| WHAT IS REQUIRED |
The answer must be a bare number: the count of lines below that contain "addDomainEvent".

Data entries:
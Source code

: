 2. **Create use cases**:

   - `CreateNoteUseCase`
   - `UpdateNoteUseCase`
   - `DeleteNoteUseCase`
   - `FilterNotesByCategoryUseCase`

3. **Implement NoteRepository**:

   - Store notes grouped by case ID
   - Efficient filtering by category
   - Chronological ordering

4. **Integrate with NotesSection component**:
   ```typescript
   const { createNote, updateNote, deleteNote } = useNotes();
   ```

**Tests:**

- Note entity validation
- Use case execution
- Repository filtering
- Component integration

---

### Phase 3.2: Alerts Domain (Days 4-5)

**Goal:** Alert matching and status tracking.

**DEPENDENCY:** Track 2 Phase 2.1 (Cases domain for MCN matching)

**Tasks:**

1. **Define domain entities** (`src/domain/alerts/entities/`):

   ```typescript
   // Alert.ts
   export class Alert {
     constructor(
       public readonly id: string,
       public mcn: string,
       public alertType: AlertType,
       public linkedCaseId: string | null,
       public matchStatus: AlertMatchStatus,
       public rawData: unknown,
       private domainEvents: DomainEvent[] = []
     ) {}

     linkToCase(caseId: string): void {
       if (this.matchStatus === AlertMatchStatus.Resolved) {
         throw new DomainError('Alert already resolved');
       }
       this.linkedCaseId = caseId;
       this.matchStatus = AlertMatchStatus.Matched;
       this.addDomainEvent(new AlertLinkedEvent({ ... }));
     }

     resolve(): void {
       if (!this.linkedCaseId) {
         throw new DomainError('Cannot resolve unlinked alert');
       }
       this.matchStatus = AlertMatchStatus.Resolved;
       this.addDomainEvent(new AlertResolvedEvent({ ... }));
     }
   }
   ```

| ANSWER TO THE PROBLEM |
2